Architectural Support
for
A More Secure Operating System

Edward L. Bosworth, Ph.D.
TSYS Department of Computer Science

Columbus State University
Columbus, GA


A Few Comments

      The term “Secure Operating System” is not used in current academic literature.

 

      The favored terms are:
1. “More secure operating system”,
2. “Trusted operating system”.

      This avoids the significant and important question, “What is Security?”.


Two Approaches

      Trusted Operating System
Define a logical trust model, and a series of tests that determine compliance with that trust model.  Design a system to implement that model.

      More Secure Operating System
Develop hardware and software systems that will demonstrably increase the OS security, without having a security or trust goal in mind.  “More secure is better”.

Both approaches achieve their effect by denying access to

       1.    Certain classes of instructions, and

       2.    Certain segments of memory and sensitive files.

 


Privileged Instructions

Computer instructions are usually divided into two classes:
        user instructions and privileged instructions.

User instructions are those that are not privileged.

Instructions can be labeled as privileged for a number of reasons.

        Confusion       Instructions such as input / output instructions can cause

                                difficulties if executed directly by the user.  Consider

                                output to a shared print device.

 

        Security           Instructions such as memory management can cause

                                severe security problems if executed by the user.

                                I can directly read and corrupt your program memory.

 


Protection Rings

      One of the earliest protection mechanisms

      These are also called “access modes”.

      In an architecture that supports protection rings, the CPU is always executing in one of these rings or privilege levels.

      These modes are used in controlling access to memory, I/O devices, and other system resources.


Rings of Protection

The simple security models in a computer call for rings of protection.

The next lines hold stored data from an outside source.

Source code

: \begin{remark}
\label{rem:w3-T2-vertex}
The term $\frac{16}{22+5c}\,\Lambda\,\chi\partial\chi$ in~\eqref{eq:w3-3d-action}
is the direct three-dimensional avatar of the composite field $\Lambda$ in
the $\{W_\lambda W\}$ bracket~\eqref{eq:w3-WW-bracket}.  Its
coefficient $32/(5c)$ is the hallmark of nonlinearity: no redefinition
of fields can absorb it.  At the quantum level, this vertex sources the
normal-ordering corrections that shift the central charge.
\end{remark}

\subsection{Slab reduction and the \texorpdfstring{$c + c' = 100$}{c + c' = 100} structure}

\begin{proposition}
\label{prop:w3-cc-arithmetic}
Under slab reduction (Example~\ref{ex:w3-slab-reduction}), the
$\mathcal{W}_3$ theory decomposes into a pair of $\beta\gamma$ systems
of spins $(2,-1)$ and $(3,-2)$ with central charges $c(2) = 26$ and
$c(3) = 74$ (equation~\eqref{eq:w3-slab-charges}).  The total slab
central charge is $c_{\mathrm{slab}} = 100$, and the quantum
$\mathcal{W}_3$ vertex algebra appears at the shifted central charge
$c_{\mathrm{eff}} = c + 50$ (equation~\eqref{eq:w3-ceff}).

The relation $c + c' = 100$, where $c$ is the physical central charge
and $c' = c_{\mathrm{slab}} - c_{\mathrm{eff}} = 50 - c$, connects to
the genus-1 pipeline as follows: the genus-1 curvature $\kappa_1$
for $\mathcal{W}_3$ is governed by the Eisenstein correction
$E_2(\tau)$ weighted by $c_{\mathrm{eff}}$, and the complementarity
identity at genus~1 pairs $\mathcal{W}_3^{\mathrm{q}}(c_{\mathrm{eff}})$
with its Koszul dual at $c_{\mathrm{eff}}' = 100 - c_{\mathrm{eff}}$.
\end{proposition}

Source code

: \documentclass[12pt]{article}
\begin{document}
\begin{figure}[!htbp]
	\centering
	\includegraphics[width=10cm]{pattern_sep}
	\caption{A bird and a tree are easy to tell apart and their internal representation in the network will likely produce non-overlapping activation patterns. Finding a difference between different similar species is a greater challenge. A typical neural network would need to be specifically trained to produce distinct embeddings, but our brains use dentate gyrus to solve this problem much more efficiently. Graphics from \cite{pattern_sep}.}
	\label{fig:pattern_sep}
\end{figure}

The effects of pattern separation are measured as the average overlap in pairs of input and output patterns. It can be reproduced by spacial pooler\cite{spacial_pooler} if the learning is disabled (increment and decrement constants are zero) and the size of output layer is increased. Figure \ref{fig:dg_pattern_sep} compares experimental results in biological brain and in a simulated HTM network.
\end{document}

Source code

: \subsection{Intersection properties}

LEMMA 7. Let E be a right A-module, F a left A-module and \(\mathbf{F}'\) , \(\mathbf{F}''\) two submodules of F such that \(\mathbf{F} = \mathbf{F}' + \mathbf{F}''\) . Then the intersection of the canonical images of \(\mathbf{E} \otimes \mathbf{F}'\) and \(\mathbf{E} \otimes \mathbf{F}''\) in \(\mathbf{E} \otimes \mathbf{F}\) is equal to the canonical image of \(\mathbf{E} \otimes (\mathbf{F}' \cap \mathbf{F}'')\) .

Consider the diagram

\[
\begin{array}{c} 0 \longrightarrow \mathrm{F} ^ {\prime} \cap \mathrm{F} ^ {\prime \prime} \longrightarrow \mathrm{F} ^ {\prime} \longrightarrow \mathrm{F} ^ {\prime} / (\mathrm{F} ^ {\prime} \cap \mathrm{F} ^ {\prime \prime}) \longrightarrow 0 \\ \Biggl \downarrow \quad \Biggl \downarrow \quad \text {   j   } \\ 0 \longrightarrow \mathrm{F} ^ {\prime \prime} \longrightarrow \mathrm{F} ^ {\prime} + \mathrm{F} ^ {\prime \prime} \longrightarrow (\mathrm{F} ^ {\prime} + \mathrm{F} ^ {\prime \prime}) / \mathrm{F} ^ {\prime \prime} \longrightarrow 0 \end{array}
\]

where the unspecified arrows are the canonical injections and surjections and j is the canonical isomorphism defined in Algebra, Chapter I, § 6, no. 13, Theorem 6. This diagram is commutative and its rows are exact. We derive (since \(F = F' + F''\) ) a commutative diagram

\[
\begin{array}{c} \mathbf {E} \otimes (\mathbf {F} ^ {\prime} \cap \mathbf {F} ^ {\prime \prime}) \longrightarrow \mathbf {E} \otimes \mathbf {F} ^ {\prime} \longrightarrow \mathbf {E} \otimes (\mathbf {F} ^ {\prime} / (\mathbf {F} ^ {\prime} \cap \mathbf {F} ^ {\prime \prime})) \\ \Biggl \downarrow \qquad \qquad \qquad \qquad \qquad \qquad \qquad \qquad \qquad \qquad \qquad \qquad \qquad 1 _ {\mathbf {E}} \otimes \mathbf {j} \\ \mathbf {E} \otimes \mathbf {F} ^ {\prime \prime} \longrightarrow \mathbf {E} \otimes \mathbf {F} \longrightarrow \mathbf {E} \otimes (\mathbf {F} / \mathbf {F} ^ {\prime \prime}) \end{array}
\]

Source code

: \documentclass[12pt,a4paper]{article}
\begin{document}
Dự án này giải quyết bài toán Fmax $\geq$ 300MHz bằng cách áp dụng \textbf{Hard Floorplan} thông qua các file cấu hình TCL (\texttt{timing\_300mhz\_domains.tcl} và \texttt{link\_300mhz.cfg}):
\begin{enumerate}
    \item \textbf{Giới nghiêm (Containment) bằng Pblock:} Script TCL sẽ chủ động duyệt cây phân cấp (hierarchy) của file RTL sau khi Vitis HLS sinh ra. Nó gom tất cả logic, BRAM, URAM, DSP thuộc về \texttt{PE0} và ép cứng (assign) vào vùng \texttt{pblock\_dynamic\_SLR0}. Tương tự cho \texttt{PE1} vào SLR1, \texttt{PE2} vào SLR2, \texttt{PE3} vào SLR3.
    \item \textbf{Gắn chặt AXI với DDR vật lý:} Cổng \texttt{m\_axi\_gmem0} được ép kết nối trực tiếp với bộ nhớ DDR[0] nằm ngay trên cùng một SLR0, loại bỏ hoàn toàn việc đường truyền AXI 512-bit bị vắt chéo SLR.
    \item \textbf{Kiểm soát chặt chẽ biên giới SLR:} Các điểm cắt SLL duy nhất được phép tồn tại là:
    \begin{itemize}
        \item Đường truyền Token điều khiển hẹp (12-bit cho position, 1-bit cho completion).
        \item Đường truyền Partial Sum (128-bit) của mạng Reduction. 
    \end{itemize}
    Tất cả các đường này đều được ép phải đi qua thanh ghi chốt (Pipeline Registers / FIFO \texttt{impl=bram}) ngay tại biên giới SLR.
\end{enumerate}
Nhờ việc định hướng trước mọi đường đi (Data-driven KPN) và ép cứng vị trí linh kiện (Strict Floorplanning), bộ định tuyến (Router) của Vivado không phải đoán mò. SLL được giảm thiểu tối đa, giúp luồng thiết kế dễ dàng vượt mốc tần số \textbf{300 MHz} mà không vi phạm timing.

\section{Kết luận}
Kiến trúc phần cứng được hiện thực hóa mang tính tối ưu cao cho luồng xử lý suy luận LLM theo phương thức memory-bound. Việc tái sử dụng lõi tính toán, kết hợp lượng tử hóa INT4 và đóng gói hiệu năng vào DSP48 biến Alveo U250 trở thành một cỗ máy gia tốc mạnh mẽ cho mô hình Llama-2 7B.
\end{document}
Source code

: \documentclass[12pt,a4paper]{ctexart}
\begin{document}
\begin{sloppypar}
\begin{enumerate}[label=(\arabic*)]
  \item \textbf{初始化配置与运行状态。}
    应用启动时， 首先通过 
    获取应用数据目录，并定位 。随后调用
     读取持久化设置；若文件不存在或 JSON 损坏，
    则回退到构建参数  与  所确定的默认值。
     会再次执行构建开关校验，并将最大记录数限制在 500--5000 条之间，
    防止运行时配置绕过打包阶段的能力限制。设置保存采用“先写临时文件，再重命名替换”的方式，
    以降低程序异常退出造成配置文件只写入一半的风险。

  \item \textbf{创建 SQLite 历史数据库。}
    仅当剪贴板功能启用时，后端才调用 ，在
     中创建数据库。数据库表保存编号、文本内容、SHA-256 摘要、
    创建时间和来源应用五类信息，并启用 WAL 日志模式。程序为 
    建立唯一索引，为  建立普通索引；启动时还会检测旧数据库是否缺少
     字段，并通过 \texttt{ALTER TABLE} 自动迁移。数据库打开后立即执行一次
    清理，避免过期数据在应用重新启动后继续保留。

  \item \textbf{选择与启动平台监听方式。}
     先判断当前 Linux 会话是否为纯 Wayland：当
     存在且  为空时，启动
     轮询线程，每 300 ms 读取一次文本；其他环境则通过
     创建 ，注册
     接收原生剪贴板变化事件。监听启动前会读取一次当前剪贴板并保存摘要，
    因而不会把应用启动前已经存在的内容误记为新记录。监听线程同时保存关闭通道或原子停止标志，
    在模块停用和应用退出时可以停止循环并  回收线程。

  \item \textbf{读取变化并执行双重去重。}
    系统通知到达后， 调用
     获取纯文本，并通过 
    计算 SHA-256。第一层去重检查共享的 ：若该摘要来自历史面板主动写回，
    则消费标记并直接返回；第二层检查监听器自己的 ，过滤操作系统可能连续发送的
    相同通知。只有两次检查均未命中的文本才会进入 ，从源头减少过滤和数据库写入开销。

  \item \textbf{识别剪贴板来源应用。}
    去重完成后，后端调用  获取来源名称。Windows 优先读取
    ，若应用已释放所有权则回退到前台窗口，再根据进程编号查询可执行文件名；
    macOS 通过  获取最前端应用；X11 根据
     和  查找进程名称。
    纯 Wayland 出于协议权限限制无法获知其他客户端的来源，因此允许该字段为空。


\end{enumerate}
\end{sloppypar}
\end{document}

The protection rings offered by the Pentium 4 architecture (IA–32) are fairly typical.

Attempts to read data at higher (less protected) rings are permitted.

Attempts to read data at lower (more protected) rings are not permitted and
cause traps to the operating system.


Architectural Support for
Protection Rings

      There is always a special register, often called Program Status Register, with a bit field indicating the current ring.  A two bit field would indicate four protection rings.

      We need a trap instruction, to allow a user program to access services provided only by programs with more privilege.

      We need a Change Mode Instruction for use by the operating system.

      Scenario of the Change Mode Instruction:
    1.    The User Program generates a trap, signaling the O/S,
    2.    The O/S processes the trap and allows the processing, and
    3.    The O/S must change to a higher protection to execute the service.


The PSW (Program Status Word)

Often called the PSL (Program Status Longword), as with the VAX–11/780.

Not really a word or longword, but a collection of bits associated with the program
being executed.

Some bits reflect the status of the program under execution.

                N     the last arithmetic result was negative

                Z      the last arithmetic result was zero

                V     the last arithmetic result caused an overflow

                C     the last arithmetic result had a “carry out”

The security–relevant parts of the PSW relate to the protection ring that
is appropriate for the program execution.

The VAX–11/780 and the Pentium 4 each offered four protection rings.
The ring number was encoded in a two–bit field in the PSW.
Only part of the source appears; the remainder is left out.